L’accord signé vise à "renforcer la coopération pour lutter et diminuer les flux migratoires irréguliers et sauver des vies humaines". Car la forte augmentation des départs depuis les côtes tunisiennes va de pair avec une hausse des naufrages. Le premier trimestre 2023 a ainsi connu le nombre le plus élevé de morts en mer depuis 2017, selon l’Organisation internationale pour les migrations (OIM).

Pour combattre ce fléau, l’UE mise sur une approche "holistique" (globale) qui inclut le "développement des voies légales pour la migration", autrement dit l’immigration choisie, tout en favorisant "un développement durable" dans les "zones défavorisées à fort potentiel migratoire" pour réduire l’immigration illégale.

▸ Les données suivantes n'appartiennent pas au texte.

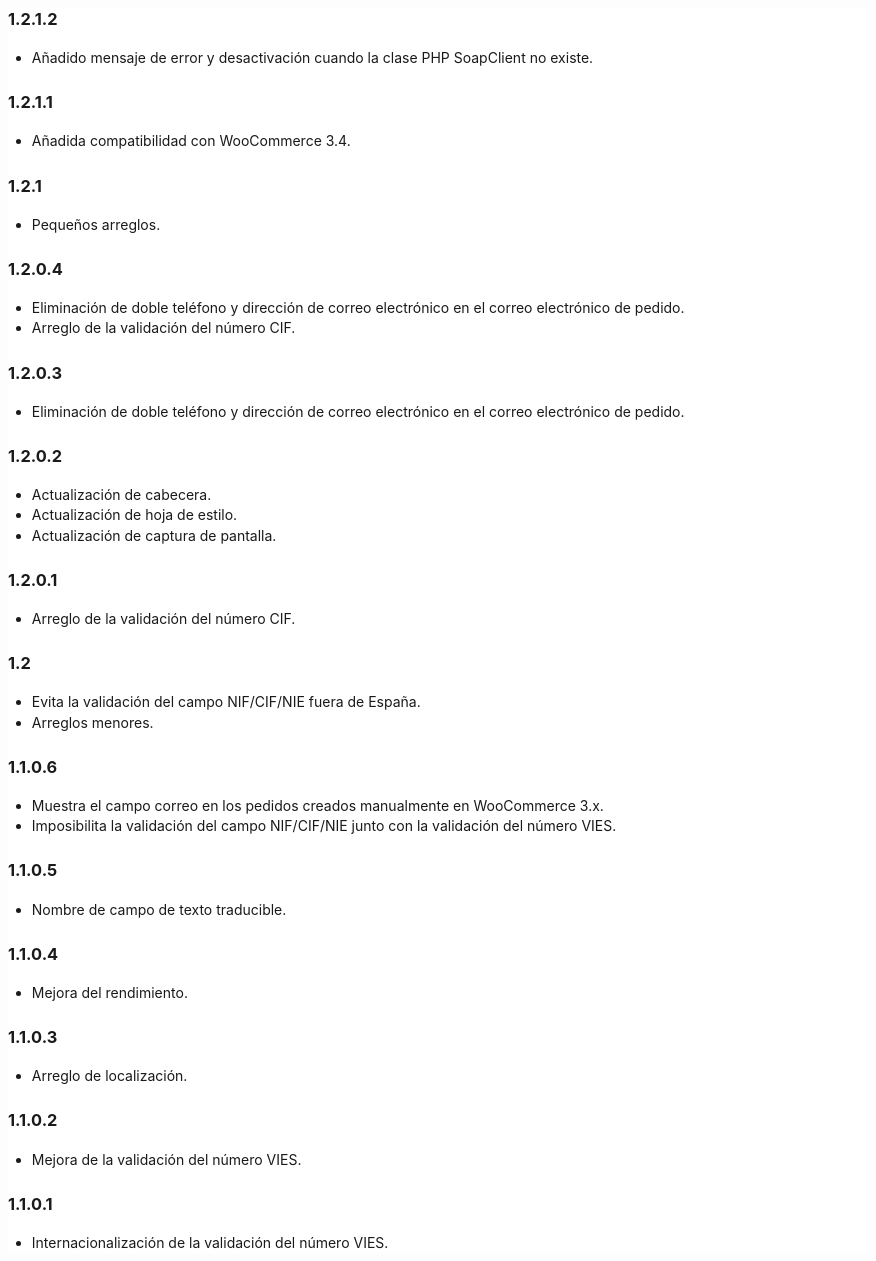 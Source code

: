 ### 1.2.1.2
* Añadido mensaje de error y desactivación cuando la clase PHP SoapClient no existe.

### 1.2.1.1
* Añadida compatibilidad con WooCommerce 3.4.

### 1.2.1
* Pequeños arreglos.

### 1.2.0.4
* Eliminación de doble teléfono y dirección de correo electrónico en el correo electrónico de pedido.
* Arreglo de la validación del número CIF.

### 1.2.0.3
* Eliminación de doble teléfono y dirección de correo electrónico en el correo electrónico de pedido.

### 1.2.0.2
* Actualización de cabecera.
* Actualización de hoja de estilo.
* Actualización de captura de pantalla.

### 1.2.0.1
* Arreglo de la validación del número CIF.

### 1.2
* Evita la validación del campo NIF/CIF/NIE fuera de España.
* Arreglos menores.

### 1.1.0.6
* Muestra el campo correo en los pedidos creados manualmente en WooCommerce 3.x.
* Imposibilita la validación del campo NIF/CIF/NIE junto con la validación del número VIES.

### 1.1.0.5
* Nombre de campo de texto traducible.

### 1.1.0.4
* Mejora del rendimiento.

### 1.1.0.3
* Arreglo de localización.

### 1.1.0.2
* Mejora de la validación del número VIES.

### 1.1.0.1
* Internacionalización de la validación del número VIES.

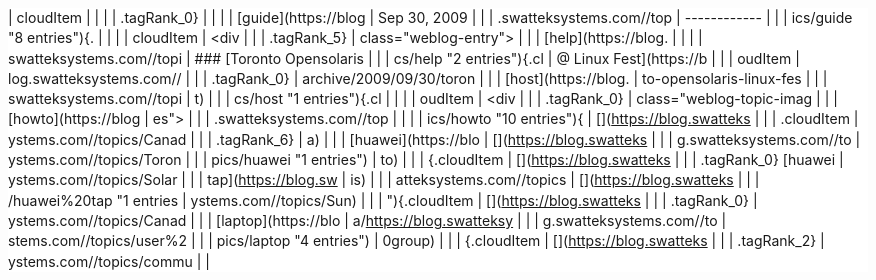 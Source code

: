 | cloudItem                | </div>                   |                          |
|     .tagRank_0}          |                          |                          |
|     [guide](https://blog | Sep 30, 2009             |                          |
| .swatteksystems.com//top | ------------             |                          |
| ics/guide "8 entries"){. |                          |                          |
| cloudItem                | <div                     |                          |
|     .tagRank_5}          | class="weblog-entry">    |                          |
|     [help](https://blog. |                          |                          |
| swatteksystems.com//topi | ### [Toronto Opensolaris |                          |
| cs/help "2 entries"){.cl |  @ Linux Fest](https://b |                          |
| oudItem                  | log.swatteksystems.com// |                          |
|     .tagRank_0}          | archive/2009/09/30/toron |                          |
|     [host](https://blog. | to-opensolaris-linux-fes |                          |
| swatteksystems.com//topi | t)                       |                          |
| cs/host "1 entries"){.cl |                          |                          |
| oudItem                  | <div                     |                          |
|     .tagRank_0}          | class="weblog-topic-imag |                          |
|     [howto](https://blog | es">                     |                          |
| .swatteksystems.com//top |                          |                          |
| ics/howto "10 entries"){ | [](https://blog.swatteks |                          |
| .cloudItem               | ystems.com//topics/Canad |                          |
|     .tagRank_6}          | a)                       |                          |
|     [huawei](https://blo | [](https://blog.swatteks |                          |
| g.swatteksystems.com//to | ystems.com//topics/Toron |                          |
| pics/huawei "1 entries") | to)                      |                          |
| {.cloudItem              | [](https://blog.swatteks |                          |
|     .tagRank_0} [huawei  | ystems.com//topics/Solar |                          |
|     tap](https://blog.sw | is)                      |                          |
| atteksystems.com//topics | [](https://blog.swatteks |                          |
| /huawei%20tap "1 entries | ystems.com//topics/Sun)  |                          |
| "){.cloudItem            | [](https://blog.swatteks |                          |
|     .tagRank_0}          | ystems.com//topics/Canad |                          |
|     [laptop](https://blo | a/https://blog.swatteksy |                          |
| g.swatteksystems.com//to | stems.com//topics/user%2 |                          |
| pics/laptop "4 entries") | 0group)                  |                          |
| {.cloudItem              | [](https://blog.swatteks |                          |
|     .tagRank_2}          | ystems.com//topics/commu |                          |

Enfin, l’accent est mis sur la lutte contre les "réseaux criminels de passeurs" avec le renforcement des contrôles, des patrouilles et des moyens d’enquête visant à démanteler ces filières.

Cet accord, qui selon Giorgia Meloni doit servir de base pour les négociations en cours avec les autres pays de la région, s’inscrit dans la réforme globale de la politique européenne sur la migration et l'asile, mise en chantier depuis l’automne 2020.

"L’accord avec la Tunisie est une sorte de ballon d’essai" souligne Caroline de Camaret, spécialiste des questions européennes chez France 24. "Il s’agit désormais de traiter cette question non plus en bilatérale mais entre les 27 États membres et chaque pays concerné, en incluant un maximum de paramètres dans les négociations".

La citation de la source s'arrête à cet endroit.